The British Expedition in Tibet
In 1903 the British used the British Indian Army to invade Tibet, then ruled by China, to enforce their demands regarding the border between Sikkim and Tibet and to receive assurances from the Dalai Lama and Chinese government that Tibet would not be placed under the influence of the Russian Empire. The reasons for the invasion were based on rumors that the Chinese intended to allow the Russians to occupy Tibet, which had no basis in fact. The British had recently acquired Burma and Sikkim (which bordered Tibet) through military conquest, and wanted to ensure that the Russian Empire’s interests in East Asia were held at bay.
In the summer of 1903 the Russian government informed the British Empire that it had no interest in Tibet, but the British preparations for the invasion were well underway, and they saw no reason to call it off. This was in part a response to the decision of the Dalai Lama not to negotiate the border with Sikkim with British officials in India. British army officer Francis Younghusband was placed in command of the expedition. In December 1903 the Tibetans discovered some Nepalese yaks that had strayed over the border into Tibet, and they sent the animals and their drovers back to Nepal. To the British this was a sufficient provocation to invade.

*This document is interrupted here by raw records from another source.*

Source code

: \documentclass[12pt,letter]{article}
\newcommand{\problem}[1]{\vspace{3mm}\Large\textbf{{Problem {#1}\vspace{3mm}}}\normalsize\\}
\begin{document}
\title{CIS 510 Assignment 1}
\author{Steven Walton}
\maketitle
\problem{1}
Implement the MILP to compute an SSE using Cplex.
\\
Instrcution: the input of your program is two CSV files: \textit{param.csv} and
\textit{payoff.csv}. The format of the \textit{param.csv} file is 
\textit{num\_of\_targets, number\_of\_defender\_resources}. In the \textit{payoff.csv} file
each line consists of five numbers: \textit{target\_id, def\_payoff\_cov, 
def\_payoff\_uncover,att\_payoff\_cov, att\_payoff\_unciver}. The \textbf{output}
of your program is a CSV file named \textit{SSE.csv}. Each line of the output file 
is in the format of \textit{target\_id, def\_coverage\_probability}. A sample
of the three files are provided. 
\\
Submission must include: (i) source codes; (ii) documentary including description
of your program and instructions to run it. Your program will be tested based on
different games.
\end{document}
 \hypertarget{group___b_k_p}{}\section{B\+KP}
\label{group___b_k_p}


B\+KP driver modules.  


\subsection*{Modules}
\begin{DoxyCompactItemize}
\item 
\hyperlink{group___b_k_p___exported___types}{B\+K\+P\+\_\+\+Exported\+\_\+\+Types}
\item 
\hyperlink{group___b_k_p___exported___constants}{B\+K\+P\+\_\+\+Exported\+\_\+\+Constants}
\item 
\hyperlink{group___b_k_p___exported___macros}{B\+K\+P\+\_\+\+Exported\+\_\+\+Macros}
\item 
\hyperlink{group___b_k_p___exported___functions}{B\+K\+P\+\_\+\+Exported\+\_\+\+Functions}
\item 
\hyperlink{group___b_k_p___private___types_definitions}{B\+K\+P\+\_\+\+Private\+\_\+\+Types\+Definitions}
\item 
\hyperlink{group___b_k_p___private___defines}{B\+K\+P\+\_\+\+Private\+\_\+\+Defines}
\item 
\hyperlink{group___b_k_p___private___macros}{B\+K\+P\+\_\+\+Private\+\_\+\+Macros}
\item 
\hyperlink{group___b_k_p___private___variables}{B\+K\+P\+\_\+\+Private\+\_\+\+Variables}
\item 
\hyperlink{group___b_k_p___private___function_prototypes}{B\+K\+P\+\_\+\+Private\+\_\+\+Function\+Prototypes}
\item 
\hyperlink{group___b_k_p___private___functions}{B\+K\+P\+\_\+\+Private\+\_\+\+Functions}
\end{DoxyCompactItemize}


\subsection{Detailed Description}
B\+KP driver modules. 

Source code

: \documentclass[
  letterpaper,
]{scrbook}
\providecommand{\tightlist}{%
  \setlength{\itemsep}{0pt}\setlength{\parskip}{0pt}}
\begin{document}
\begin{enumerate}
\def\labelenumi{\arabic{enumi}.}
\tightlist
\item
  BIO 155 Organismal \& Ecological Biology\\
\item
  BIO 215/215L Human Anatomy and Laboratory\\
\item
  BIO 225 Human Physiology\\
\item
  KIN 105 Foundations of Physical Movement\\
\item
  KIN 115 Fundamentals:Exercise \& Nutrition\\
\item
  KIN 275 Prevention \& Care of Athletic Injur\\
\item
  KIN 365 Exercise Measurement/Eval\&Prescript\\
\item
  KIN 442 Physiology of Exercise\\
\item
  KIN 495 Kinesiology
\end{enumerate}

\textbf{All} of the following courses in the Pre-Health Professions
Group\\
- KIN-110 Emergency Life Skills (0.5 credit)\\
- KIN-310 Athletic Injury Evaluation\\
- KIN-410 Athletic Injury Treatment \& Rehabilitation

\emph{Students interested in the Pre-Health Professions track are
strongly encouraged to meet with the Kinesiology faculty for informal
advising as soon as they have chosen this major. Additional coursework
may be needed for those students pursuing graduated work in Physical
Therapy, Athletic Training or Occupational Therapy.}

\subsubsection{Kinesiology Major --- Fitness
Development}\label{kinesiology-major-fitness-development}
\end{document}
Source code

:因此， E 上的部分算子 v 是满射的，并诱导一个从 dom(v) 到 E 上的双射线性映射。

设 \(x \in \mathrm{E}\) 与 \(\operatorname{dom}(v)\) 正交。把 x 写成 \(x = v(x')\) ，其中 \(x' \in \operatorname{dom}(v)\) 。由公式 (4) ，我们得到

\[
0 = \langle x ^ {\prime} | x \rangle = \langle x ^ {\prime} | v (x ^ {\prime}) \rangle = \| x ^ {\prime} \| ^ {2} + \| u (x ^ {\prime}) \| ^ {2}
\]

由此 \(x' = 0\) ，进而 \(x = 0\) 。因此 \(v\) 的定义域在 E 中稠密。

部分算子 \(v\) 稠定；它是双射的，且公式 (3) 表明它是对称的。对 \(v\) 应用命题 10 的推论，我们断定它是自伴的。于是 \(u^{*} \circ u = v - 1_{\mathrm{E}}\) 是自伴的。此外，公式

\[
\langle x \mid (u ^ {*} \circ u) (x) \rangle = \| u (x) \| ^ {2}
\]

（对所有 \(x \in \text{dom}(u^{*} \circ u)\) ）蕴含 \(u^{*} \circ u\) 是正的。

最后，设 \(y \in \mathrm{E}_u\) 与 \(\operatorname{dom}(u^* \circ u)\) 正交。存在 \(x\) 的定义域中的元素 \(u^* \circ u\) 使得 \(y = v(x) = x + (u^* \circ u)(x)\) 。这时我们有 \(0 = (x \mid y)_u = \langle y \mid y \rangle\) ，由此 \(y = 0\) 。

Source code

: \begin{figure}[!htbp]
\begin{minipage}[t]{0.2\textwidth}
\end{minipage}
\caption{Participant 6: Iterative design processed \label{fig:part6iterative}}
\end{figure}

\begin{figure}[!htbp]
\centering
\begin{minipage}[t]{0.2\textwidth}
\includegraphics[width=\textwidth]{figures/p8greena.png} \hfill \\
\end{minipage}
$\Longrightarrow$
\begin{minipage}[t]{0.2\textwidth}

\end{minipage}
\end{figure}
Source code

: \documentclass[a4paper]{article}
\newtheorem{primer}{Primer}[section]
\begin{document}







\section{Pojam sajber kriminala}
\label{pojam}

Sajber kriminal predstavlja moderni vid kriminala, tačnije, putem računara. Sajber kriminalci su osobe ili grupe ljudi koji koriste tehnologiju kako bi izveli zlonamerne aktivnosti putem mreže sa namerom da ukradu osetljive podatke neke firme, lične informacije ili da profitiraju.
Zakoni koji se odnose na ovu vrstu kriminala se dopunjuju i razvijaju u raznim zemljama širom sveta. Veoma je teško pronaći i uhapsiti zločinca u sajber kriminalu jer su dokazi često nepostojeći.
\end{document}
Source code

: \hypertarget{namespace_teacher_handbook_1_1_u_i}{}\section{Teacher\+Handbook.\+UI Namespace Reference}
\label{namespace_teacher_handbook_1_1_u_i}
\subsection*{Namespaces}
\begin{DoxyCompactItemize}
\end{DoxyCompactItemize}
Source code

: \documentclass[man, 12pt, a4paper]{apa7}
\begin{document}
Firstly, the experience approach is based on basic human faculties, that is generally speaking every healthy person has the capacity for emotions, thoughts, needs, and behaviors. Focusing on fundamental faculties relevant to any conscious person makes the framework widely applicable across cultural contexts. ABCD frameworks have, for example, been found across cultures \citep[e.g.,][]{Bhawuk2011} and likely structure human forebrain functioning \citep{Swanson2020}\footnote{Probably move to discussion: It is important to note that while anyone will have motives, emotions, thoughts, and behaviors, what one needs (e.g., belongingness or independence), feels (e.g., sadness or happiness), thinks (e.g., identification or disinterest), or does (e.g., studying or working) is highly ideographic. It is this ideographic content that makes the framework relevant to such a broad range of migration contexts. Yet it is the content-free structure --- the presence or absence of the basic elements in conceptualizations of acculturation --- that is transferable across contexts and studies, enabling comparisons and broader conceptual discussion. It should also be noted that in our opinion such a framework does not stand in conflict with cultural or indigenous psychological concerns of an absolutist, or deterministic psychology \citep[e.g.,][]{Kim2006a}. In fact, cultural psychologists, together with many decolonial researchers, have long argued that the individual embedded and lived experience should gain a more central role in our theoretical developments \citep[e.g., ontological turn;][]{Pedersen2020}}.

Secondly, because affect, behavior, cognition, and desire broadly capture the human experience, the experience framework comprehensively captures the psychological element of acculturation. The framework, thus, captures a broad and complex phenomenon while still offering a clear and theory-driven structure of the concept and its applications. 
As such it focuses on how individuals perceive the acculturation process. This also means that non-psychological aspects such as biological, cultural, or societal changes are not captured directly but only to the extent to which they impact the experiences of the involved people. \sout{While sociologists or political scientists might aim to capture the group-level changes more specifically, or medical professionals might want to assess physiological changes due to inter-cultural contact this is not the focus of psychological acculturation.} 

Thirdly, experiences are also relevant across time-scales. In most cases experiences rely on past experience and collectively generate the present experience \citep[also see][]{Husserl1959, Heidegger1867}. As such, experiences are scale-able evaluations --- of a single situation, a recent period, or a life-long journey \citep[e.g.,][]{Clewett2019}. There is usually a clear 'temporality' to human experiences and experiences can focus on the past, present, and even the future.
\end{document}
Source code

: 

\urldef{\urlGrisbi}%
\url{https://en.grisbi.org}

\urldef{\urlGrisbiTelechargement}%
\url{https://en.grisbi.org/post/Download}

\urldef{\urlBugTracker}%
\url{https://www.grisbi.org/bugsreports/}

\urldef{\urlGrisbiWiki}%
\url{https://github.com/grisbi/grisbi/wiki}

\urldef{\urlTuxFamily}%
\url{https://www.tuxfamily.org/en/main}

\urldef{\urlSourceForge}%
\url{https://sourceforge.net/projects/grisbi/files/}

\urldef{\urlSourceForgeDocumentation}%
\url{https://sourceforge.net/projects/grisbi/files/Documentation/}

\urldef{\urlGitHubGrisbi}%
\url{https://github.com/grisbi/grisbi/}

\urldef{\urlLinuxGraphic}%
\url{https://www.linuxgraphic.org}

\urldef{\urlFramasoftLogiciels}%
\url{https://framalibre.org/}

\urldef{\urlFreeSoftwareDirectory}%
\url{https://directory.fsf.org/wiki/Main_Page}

The expedition was undertaken by units of the British Indian Army, which carried modern machine guns and repeating rifles. They were opposed by Tibetan militia, armed with muzzle loading matchlock muskets of ancient vintage, and amulets which their priests had assured them would protect them from harm. When the advancing British encountered about 3,000 of the Tibetans who were blocking the road but refused to either move or open fire, they used a feint to induce a shot from the Tibetans and then opened fire, continuing to fire and advance as the Tibetans fled, following the urging of one British officer who told his men to “…bag as many as possible.” Over 700 Tibetans were killed, the British had twelve wounded.
When word of the massacre reached England the public reaction was dismay, and the government remained as quiet as possible over the event, which had been witnessed by several reporters. The Expedition reached Chang Lo and went into garrison to await representatives from the Dalai Lama. The Tibetans attacked the garrison and were repulsed. This was received in London with alarm and additional troops were dispatched to support the expedition. As the British Indian Army moved through Tibet its troops looted and pillaged, which though banned by the rules of warfare under the Hague Convention was largely ignored by the Expedition’s officers.
The Expedition came to an end when the representatives of the Dalai Lama (who had fled to China) were forced to sign the terms dictated by Younghusband, which included the Tibetans paying an indemnity for the privilege of being invaded by the British, and a proviso that Tibet could not establish diplomatic relations with any other foreign power, making Tibet a protectorate of the British Empire. The treaty was later amended through a treaty between Britain and China in which the British agreed not to annex Tibetan territory in exchange for cash from the Chinese Qing Dynasty. Despite the receipt of the payment, British Indian Army troops continued to occupy parts of Tibet until 1908.